Member of the Rhode Island House of Representatives from the 32nd district
- In office January 3, 1985 – January 5, 1993
- Preceded by: Michael V. D'Ambra
- Succeeded by: Eileen S. Naughton

Personal details
- Born: Warwick, Rhode Island, US
- Party: Democrat
- Spouse: Carol McEntee
- Children: 3
- Education: Boston College Law School (JD)

= Michael McEntee =

American politician

Michael Joseph McEntee is an American lawyer and politician from South Kingstown, Rhode Island. Originally from Warwick, Rhode Island, McEntee served as a Democrat in the Rhode Island General Assembly, representing the 32nd District in the Rhode Island House of Representatives for eight years.

== Biography ==
McEntee was born in Warwick, Rhode Island. He received his Juris Doctor from Boston College Law School. McEntee was admitted to the Rhode Island Bar Association and Massachusetts Bar Association in 1978. He and his wife, Carol Hagan McEntee, opened a private practice, McEntee & McEntee Law Offices in 1982.

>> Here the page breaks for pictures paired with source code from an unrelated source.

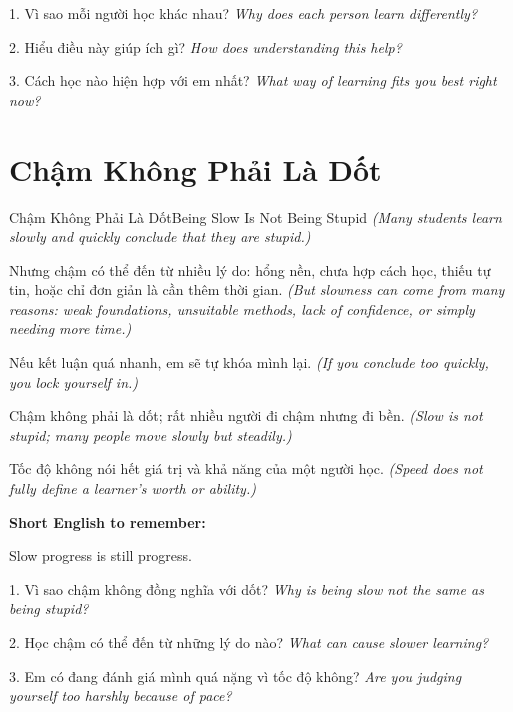 \begin{tuhocnhanh}
1. Vì sao mỗi người học khác nhau? \textit{Why does each person learn differently?}

2. Hiểu điều này giúp ích gì? \textit{How does understanding this help?}

3. Cách học nào hiện hợp với em nhất? \textit{What way of learning fits you best right now?}
\end{tuhocnhanh}
\ngancach

\section{Chậm Không Phải Là Dốt}
\begin{truyen}{Chậm Không Phải Là Dốt}{Being Slow Is Not Being Stupid}
\textit{(Many students learn slowly and quickly conclude that they are stupid.)}

Nhưng chậm có thể đến từ nhiều lý do: hổng nền, chưa hợp cách học, thiếu tự tin, hoặc chỉ đơn giản là cần thêm thời gian.
\textit{(But slowness can come from many reasons: weak foundations, unsuitable methods, lack of confidence, or simply needing more time.)}

Nếu kết luận quá nhanh, em sẽ tự khóa mình lại.
\textit{(If you conclude too quickly, you lock yourself in.)}

Chậm không phải là dốt; rất nhiều người đi chậm nhưng đi bền.
\textit{(Slow is not stupid; many people move slowly but steadily.)}
\end{truyen}

\begin{baihoc}
Tốc độ không nói hết giá trị và khả năng của một người học.
\textit{(Speed does not fully define a learner's worth or ability.)}
\end{baihoc}

\begin{ghinhoanh}
\textbf{Short English to remember:}

Slow progress is still progress.

\end{ghinhoanh}

\begin{tuhocnhanh}
1. Vì sao chậm không đồng nghĩa với dốt? \textit{Why is being slow not the same as being stupid?}

2. Học chậm có thể đến từ những lý do nào? \textit{What can cause slower learning?}

3. Em có đang đánh giá mình quá nặng vì tốc độ không? \textit{Are you judging yourself too harshly because of pace?}
\end{tuhocnhanh}
\ngancach

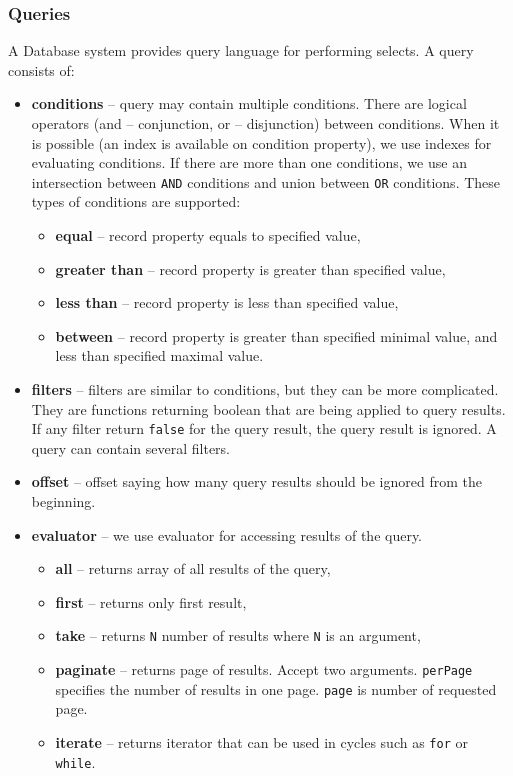 \subsubsection{Queries} 
A Database system provides query language for performing selects. A query consists of:
\begin{itemize}
    \item \textbf{conditions} -- query may contain multiple conditions. There are logical operators (and -- conjunction, or -- disjunction) between conditions. When it is possible (an index is available on condition property), we use indexes for evaluating conditions. If there are more than one conditions, we use an intersection between \texttt{AND} conditions and union between \texttt{OR} conditions. These types of conditions are supported:
    \begin{itemize}
        \item \textbf{equal} -- record property equals to specified value,
        \item \textbf{greater than} -- record property is greater than specified value,
        \item \textbf{less than} -- record property is less than specified value,
        \item \textbf{between} -- record property is greater than specified minimal value, and less than specified maximal value.
    \end{itemize} 
    \item \textbf{filters} -- filters are similar to conditions, but they can be more complicated. They are functions returning boolean that are being applied to query results. If any filter return \texttt{false} for the query result, the query result is ignored. A query can contain several filters.
    \item \textbf{offset} -- offset saying how many query results should be ignored from the beginning.
    \item \textbf{evaluator} -- we use evaluator for accessing results of the query.
    \begin{itemize}
        \item \textbf{all} -- returns array of all results of the query,
        \item \textbf{first} -- returns only first result,
        \item \textbf{take} -- returns \texttt{N} number of results where \texttt{N} is an argument,
        \item \textbf{paginate} -- returns page of results. Accept two arguments. \texttt{perPage} specifies the number of results in one page. \texttt{page} is number of requested page.
        \item \textbf{iterate} -- returns iterator that can be used in cycles such as \texttt{for} or \texttt{while}.
    \end{itemize}
\end{itemize}  

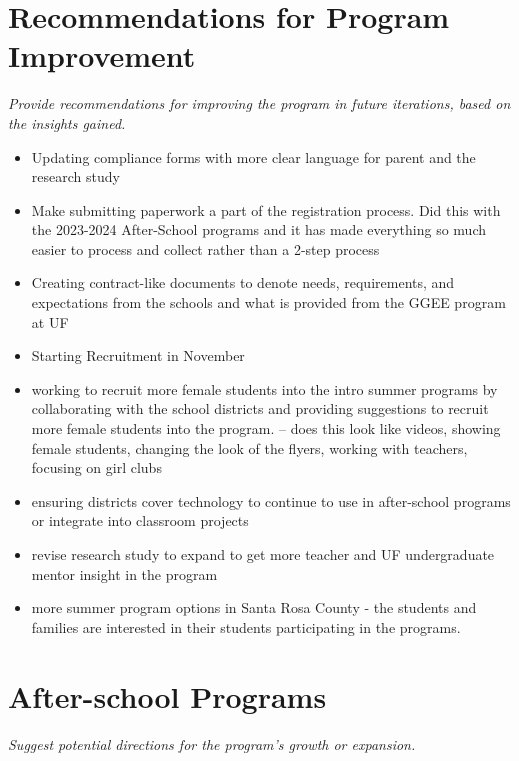 \documentclass[
]{article}
\providecommand{\tightlist}{%
  \setlength{\itemsep}{0pt}\setlength{\parskip}{0pt}}
\begin{document}
\hypertarget{recommendations-for-program-improvement}{%
\section{Recommendations for Program
Improvement}\label{recommendations-for-program-improvement}}

\emph{Provide recommendations for improving the program in future
iterations, based on the insights gained.}

\begin{itemize}
\tightlist
\item
  Updating compliance forms with more clear language for parent and the
  research study
\item
  Make submitting paperwork a part of the registration process. Did this
  with the 2023-2024 After-School programs and it has made everything so
  much easier to process and collect rather than a 2-step process
\item
  Creating contract-like documents to denote needs, requirements, and
  expectations from the schools and what is provided from the GGEE
  program at UF
\item
  Starting Recruitment in November
\item
  working to recruit more female students into the intro summer programs
  by collaborating with the school districts and providing suggestions
  to recruit more female students into the program. -- does this look
  like videos, showing female students, changing the look of the flyers,
  working with teachers, focusing on girl clubs
\item
  ensuring districts cover technology to continue to use in after-school
  programs or integrate into classroom projects
\item
  revise research study to expand to get more teacher and UF
  undergraduate mentor insight in the program
\item
  more summer program options in Santa Rosa County - the students and
  families are interested in their students participating in the
  programs.
\end{itemize}

\hypertarget{after-school-programs}{%
\section{After-school Programs}\label{after-school-programs}}

\emph{Suggest potential directions for the program's growth or
expansion.}
\end{document}
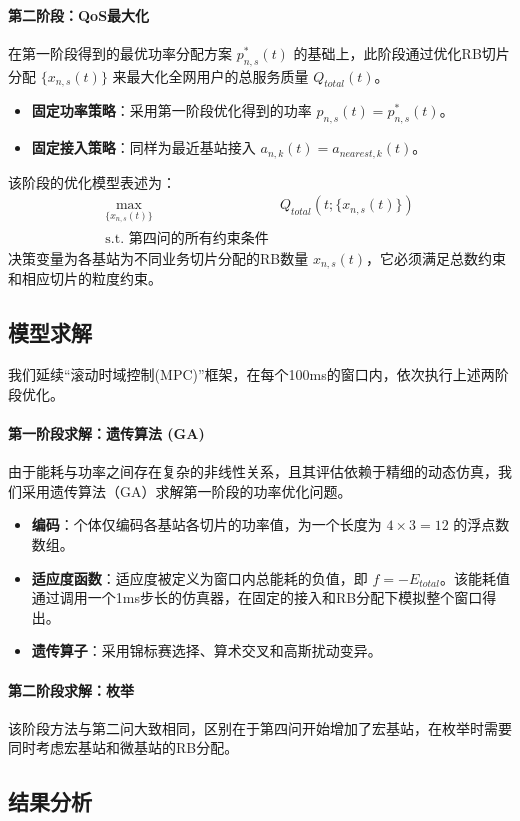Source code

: \paragraph{第二阶段：QoS最大化}
在第一阶段得到的最优功率分配方案 $p^*_{n,s}(t)$ 的基础上，此阶段通过优化RB切片分配 $\{x_{n,s}(t)\}$ 来最大化全网用户的总服务质量 $Q_{total}(t)$。
\begin{itemize}
    \item \textbf{固定功率策略}：采用第一阶段优化得到的功率 $p_{n,s}(t) = p^*_{n,s}(t)$。
    \item \textbf{固定接入策略}：同样为最近基站接入 $a_{n,k}(t) = a_{nearest, k}(t)$。
\end{itemize}
该阶段的优化模型表述为：
\begin{equation}
\begin{aligned}
\max_{\{x_{n,s}(t)\}} \quad & Q_{total}(t; \{x_{n,s}(t)\}) \\
\text{s.t. 第四问的所有约束条件}  
\end{aligned}
\end{equation}
决策变量为各基站为不同业务切片分配的RB数量 $x_{n,s}(t)$，它必须满足总数约束和相应切片的粒度约束。

\subsection{模型求解}

我们延续“滚动时域控制(MPC)”框架，在每个100ms的窗口内，依次执行上述两阶段优化。

\paragraph{第一阶段求解：遗传算法 (GA)}
由于能耗与功率之间存在复杂的非线性关系，且其评估依赖于精细的动态仿真，我们采用遗传算法（GA）求解第一阶段的功率优化问题。
\begin{itemize}
    \item \textbf{编码}：个体仅编码各基站各切片的功率值，为一个长度为 $4 \times 3 = 12$ 的浮点数数组。
    \item \textbf{适应度函数}：适应度被定义为窗口内总能耗的负值，即 $f = -E_{total}$。该能耗值通过调用一个1ms步长的仿真器，在固定的接入和RB分配下模拟整个窗口得出。
    \item \textbf{遗传算子}：采用锦标赛选择、算术交叉和高斯扰动变异。
\end{itemize}

\paragraph{第二阶段求解：枚举}
该阶段方法与第二问大致相同，区别在于第四问开始增加了宏基站，在枚举时需要同时考虑宏基站和微基站的RB分配。

\subsection{结果分析}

McEntee has three children, one of whom, Rory McEntee, serves as the president of the South Kingstown Town Council.

== Political career ==
McEntee was first elected to the Rhode Island House of Representatives, representing the 32nd District, encompassing Warwick, in 1984. He was reelected in 1986, 1988, and 1990. He was defeated in the 1992 Democratic primary by Eileen Naughton.

McEntee currently serves as the chairman of the South Kingstown Democratic Town Committee.